**ENTRIES PROVIDED:**
+===+

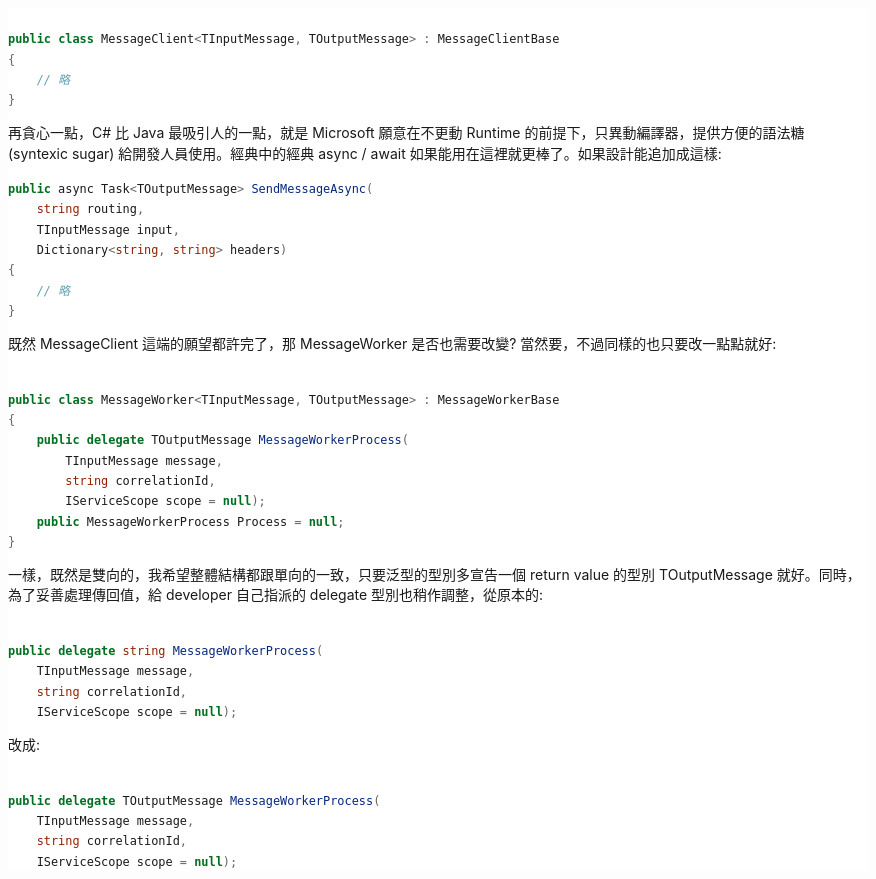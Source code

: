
 ```csharp

public class MessageClient<TInputMessage, TOutputMessage> : MessageClientBase
{
    // 略
}

```

再貪心一點，C# 比 Java 最吸引人的一點，就是 Microsoft 願意在不更動 Runtime 的前提下，只異動編譯器，提供方便的語法糖 (syntexic sugar) 給開發人員使用。經典中的經典 async / await 如果能用在這裡就更棒了。如果設計能追加成這樣:

```csharp
public async Task<TOutputMessage> SendMessageAsync(
    string routing, 
    TInputMessage input, 
    Dictionary<string, string> headers)
{
    // 略
}
```




既然 MessageClient 這端的願望都許完了，那 MessageWorker 是否也需要改變? 當然要，不過同樣的也只要改一點點就好:


```csharp

public class MessageWorker<TInputMessage, TOutputMessage> : MessageWorkerBase
{
    public delegate TOutputMessage MessageWorkerProcess(
        TInputMessage message, 
        string correlationId, 
        IServiceScope scope = null);
    public MessageWorkerProcess Process = null;
}

```

一樣，既然是雙向的，我希望整體結構都跟單向的一致，只要泛型的型別多宣告一個 return value 的型別 TOutputMessage 就好。同時，為了妥善處理傳回值，給 developer 自己指派的 delegate 型別也稍作調整，從原本的:

```csharp

public delegate string MessageWorkerProcess(
    TInputMessage message, 
    string correlationId, 
    IServiceScope scope = null);

```

改成:

```csharp

public delegate TOutputMessage MessageWorkerProcess(
    TInputMessage message, 
    string correlationId, 
    IServiceScope scope = null);

```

+===+

**TASK REQUIREMENTS:** Search the listing for the word "delegate". Copy every line in which it occurs.

**WRITTEN RESPONSE:**
    public delegate TOutputMessage MessageWorkerProcess(
一樣，既然是雙向的，我希望整體結構都跟單向的一致，只要泛型的型別多宣告一個 return value 的型別 TOutputMessage 就好。同時，為了妥善處理傳回值，給 developer 自己指派的 delegate 型別也稍作調整，從原本的:
public delegate string MessageWorkerProcess(
public delegate TOutputMessage MessageWorkerProcess(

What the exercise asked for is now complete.